30 June 2016
SOAS University of London will be honouring a Queen’s Gold Medal winning poet, Afghan education activist, leading curator and cultural historian and three notable academics at the 2016 Graduation Ceremonies.
The Honorary Doctorate awardees are Imtiaz Dharker, awarded the Queen’s Gold Medal for Poetry in 2014; Shabana Basij-Rasikh, an educationalist giving young Afghan women access to education; John Okell, a leading teacher of Burmese; Scholar of Arabic and Islamic History, Robert Irwin; and Dr Barbara Harrell-Bond, a seminal figure in the field of refugee studies. Dr Gus Casely-Hayford, curator and top cultural historian, will also be awarded a Honorary Fellowship.
Award-winning poet, artist and documentary film-maker Imtiaz Dharker is renowned for her work centring on freedom, cultural intolerance and gender politics. She was awarded the Queen’s Gold Medal for Poetry in 2014 and is a recipient of the Cholmondley Award. Her poems are on the British GCSE and A Level English syllabus, and she reads with other poets at Poetry Live! events across the country to more than 25,000 students a year.
Leading advocate for girl’s education Shabana Basij-Rasikh is co-founder and President of the School of Leadership, Afghanistan (SOLA), a non-profit organisation dedicated to giving young Afghan women access to quality education in Afghanistan and abroad. She is a global ambassador for Girl Rising, a global campaign for girls’ education, and was recently named one of National Geographic’s 2014 Emerging Explorers as well as one of CNN International’s Leading Women of 2014.

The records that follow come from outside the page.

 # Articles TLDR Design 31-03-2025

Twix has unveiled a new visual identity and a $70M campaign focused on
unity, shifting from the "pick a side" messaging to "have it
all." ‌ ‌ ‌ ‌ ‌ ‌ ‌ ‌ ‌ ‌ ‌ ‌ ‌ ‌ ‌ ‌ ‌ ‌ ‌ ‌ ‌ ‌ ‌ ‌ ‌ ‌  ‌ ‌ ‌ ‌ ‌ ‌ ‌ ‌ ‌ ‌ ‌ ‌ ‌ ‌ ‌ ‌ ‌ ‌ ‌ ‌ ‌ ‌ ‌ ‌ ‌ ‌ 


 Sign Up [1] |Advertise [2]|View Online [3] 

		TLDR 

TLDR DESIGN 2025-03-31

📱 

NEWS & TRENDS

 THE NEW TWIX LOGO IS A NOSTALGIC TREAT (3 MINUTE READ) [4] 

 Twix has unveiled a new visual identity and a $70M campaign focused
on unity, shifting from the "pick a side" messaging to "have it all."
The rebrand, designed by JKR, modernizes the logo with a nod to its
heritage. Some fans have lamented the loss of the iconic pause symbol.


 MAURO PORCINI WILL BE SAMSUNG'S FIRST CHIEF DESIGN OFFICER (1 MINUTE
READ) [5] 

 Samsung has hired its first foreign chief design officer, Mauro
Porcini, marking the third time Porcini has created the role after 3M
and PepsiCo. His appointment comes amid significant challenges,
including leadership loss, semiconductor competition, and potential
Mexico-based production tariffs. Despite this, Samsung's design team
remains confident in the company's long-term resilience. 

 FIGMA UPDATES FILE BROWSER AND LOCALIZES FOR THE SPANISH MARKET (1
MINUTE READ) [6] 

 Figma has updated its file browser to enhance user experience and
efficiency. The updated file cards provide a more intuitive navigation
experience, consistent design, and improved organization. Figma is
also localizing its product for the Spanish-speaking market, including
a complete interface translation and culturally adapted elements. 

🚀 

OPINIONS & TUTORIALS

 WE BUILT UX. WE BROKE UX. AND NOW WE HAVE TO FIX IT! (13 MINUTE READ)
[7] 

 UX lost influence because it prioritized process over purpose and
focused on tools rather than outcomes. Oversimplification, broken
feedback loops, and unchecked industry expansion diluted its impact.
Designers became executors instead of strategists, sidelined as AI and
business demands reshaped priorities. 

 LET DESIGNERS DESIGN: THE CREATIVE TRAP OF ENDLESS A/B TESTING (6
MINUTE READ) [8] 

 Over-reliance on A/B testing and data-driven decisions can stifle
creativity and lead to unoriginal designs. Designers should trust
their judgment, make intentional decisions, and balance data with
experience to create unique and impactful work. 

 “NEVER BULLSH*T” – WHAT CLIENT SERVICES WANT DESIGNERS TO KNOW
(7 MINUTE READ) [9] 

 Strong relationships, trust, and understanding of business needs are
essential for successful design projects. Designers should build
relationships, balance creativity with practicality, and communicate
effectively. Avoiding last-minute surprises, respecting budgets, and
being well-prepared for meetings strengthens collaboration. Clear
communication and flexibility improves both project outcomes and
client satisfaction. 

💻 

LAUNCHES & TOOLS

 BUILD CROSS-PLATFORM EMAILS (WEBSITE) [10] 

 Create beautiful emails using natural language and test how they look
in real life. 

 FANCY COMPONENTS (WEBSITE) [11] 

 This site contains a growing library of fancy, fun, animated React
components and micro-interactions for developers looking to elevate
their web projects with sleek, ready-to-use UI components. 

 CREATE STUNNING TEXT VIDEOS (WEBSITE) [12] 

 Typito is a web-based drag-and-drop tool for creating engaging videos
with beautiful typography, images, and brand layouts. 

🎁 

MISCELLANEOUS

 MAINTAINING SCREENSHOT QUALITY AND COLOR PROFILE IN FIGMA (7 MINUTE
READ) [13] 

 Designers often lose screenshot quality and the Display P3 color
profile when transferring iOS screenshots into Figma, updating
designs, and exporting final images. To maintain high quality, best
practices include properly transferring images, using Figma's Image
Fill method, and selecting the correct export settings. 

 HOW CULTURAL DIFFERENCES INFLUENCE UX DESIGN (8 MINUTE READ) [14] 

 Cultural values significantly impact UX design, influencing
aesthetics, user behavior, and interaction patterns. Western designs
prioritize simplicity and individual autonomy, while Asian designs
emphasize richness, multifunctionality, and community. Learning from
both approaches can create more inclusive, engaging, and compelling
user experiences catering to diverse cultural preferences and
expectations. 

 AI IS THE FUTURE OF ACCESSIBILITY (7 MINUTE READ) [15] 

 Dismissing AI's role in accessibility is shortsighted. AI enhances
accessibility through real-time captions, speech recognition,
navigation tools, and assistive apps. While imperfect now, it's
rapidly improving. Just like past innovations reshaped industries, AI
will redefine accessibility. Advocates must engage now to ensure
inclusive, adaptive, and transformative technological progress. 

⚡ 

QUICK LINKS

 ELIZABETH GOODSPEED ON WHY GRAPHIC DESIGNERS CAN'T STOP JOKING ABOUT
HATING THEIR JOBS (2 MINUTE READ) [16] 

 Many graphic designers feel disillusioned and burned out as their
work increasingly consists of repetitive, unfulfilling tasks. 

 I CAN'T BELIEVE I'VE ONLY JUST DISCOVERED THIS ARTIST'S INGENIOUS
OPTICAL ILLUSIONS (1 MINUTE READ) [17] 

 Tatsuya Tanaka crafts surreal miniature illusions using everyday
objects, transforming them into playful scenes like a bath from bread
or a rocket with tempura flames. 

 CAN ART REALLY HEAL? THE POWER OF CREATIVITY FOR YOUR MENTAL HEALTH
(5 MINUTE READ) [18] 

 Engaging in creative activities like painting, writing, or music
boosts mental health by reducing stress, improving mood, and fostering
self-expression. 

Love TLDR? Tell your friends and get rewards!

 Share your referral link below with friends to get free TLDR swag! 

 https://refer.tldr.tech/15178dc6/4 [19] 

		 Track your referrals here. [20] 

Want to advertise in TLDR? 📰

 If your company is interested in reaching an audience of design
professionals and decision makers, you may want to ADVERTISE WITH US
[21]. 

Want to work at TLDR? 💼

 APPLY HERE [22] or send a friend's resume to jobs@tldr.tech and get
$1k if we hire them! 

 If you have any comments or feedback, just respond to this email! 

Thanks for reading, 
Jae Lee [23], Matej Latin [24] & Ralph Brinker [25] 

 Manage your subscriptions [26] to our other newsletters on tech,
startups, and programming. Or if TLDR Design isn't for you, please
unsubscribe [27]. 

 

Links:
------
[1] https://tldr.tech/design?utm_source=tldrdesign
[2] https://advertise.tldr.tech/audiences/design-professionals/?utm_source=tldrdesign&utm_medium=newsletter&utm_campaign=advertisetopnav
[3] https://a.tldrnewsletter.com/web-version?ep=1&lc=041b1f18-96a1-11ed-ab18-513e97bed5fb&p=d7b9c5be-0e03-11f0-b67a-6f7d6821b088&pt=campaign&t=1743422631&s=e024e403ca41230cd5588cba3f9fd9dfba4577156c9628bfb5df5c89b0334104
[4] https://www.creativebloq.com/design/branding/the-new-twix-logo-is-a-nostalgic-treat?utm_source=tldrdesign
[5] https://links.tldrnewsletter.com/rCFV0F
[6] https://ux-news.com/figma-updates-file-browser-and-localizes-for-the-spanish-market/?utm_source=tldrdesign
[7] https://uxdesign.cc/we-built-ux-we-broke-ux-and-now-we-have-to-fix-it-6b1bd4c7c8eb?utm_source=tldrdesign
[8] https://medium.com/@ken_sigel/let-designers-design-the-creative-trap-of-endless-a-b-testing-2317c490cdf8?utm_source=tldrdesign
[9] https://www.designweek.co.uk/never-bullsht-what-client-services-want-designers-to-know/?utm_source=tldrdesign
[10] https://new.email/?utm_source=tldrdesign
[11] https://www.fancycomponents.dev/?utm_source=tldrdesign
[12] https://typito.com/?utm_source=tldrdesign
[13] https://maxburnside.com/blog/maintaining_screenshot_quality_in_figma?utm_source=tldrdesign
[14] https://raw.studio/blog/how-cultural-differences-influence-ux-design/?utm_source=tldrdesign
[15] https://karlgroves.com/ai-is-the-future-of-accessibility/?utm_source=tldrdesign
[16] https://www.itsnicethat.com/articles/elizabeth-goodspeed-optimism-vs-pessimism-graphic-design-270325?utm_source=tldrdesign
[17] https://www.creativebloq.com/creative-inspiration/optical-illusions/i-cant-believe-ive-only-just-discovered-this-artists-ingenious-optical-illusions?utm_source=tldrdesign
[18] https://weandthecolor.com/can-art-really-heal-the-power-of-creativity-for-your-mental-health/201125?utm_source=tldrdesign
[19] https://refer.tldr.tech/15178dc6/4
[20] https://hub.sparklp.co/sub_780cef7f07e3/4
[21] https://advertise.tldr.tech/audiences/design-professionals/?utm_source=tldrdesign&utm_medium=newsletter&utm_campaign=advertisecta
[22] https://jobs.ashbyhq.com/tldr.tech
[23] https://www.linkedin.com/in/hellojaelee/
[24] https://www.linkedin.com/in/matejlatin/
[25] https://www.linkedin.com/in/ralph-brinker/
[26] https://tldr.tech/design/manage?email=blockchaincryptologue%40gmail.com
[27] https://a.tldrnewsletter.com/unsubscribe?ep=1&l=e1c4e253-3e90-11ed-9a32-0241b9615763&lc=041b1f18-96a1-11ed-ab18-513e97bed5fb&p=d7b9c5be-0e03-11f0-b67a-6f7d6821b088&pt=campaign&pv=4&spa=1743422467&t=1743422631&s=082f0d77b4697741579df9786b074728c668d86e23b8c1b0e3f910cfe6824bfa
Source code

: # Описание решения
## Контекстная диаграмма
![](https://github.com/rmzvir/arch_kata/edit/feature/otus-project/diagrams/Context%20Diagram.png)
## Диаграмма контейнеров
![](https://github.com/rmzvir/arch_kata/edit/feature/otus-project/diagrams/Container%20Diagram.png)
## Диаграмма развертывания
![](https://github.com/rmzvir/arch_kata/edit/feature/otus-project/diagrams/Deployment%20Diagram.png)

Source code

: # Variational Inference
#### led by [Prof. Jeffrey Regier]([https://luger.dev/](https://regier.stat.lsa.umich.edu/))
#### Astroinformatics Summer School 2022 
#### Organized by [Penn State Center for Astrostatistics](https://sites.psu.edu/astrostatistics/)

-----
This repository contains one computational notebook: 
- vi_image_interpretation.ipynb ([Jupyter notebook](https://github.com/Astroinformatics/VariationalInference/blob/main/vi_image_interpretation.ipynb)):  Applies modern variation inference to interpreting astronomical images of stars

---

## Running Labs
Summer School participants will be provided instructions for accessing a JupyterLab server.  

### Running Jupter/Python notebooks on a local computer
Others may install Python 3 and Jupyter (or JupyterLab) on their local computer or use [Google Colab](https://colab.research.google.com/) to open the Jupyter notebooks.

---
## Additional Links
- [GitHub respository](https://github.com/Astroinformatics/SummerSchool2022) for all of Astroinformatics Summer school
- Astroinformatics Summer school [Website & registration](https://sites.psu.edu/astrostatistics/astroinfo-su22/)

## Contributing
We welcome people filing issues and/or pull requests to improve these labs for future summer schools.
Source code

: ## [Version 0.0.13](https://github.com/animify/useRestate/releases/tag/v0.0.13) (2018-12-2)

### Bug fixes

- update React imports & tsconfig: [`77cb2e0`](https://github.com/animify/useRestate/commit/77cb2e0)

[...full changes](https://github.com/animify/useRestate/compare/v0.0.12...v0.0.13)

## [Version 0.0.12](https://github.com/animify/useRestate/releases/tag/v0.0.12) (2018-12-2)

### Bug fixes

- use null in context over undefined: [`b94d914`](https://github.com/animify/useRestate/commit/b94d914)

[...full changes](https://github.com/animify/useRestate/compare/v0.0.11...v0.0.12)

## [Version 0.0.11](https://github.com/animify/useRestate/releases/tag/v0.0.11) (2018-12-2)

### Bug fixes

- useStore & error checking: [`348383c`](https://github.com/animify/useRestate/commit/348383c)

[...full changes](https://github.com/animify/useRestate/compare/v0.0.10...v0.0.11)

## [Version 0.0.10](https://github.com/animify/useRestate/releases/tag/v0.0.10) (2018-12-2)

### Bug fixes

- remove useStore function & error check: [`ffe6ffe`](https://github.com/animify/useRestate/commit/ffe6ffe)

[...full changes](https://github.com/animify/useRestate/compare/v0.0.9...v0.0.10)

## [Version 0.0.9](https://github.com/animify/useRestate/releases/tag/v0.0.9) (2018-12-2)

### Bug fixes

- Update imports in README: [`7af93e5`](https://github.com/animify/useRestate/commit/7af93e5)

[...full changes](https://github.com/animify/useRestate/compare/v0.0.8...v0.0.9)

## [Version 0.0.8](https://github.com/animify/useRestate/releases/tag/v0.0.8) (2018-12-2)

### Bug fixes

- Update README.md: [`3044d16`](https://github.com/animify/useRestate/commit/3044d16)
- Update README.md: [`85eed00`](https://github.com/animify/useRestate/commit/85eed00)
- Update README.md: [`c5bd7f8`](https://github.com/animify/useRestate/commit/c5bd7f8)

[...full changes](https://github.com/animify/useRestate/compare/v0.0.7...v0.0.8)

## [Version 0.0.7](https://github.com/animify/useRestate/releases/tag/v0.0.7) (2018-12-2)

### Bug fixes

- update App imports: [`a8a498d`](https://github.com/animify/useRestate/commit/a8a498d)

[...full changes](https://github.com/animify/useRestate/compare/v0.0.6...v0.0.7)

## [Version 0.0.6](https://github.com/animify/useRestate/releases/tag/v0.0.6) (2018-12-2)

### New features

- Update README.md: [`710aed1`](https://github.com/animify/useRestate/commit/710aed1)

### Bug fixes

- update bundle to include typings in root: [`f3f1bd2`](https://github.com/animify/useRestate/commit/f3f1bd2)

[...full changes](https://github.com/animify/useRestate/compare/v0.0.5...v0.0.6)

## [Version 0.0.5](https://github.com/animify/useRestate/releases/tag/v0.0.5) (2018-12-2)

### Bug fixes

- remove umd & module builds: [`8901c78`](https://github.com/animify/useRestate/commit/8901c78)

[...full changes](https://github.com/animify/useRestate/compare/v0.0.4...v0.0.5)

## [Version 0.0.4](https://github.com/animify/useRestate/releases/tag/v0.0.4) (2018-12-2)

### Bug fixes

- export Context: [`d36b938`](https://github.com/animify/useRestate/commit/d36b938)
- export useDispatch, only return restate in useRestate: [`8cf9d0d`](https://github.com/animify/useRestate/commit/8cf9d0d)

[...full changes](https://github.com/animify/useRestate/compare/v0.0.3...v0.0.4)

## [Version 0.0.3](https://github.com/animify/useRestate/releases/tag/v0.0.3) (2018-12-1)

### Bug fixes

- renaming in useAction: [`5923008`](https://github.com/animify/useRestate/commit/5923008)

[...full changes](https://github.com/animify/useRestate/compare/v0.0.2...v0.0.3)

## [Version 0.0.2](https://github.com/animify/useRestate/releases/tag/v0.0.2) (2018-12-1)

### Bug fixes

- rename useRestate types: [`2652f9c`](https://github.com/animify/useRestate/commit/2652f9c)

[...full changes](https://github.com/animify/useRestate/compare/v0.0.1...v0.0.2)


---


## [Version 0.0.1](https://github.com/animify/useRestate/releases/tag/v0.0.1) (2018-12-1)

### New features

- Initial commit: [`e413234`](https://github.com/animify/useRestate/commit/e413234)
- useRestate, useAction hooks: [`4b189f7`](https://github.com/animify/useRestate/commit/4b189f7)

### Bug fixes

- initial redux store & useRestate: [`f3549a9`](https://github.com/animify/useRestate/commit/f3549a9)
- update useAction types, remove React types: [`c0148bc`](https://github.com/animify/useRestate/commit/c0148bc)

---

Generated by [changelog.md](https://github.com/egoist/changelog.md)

Inspirational teacher of Burmese John Okell joined SOAS as a trainee lecturer in 1959 and continues to teach at SOAS. He has worked as advisor on romanization for the Library of Congress and as language supervisor for the Burmese language programme of the BBC. He designed one of the earliest computer fonts for Burmese script and has been Chairman of the Britain-Burma Society since 1988. He was awarded the Tuttle Grand Prize for one of his language courses, and was made an OBE in The Queen's Birthday Honours, June 2014, for "services to UK/Burma relations".
Renowned novelist and scholar of Arabic and Islamic History, Robert Irwin has edited The Penguin Anthology of Classical Arabic Literature, volume four of The New Cambridge History of Islam, the Penguin Arabian Nights and Tales of the Marvellous and News of the Strange. He is Middle East editor at the Times Literary Supplement and is a Fellow of The Royal Society of Literature, The Society of Antiquaries and The Royal Asiatic Society.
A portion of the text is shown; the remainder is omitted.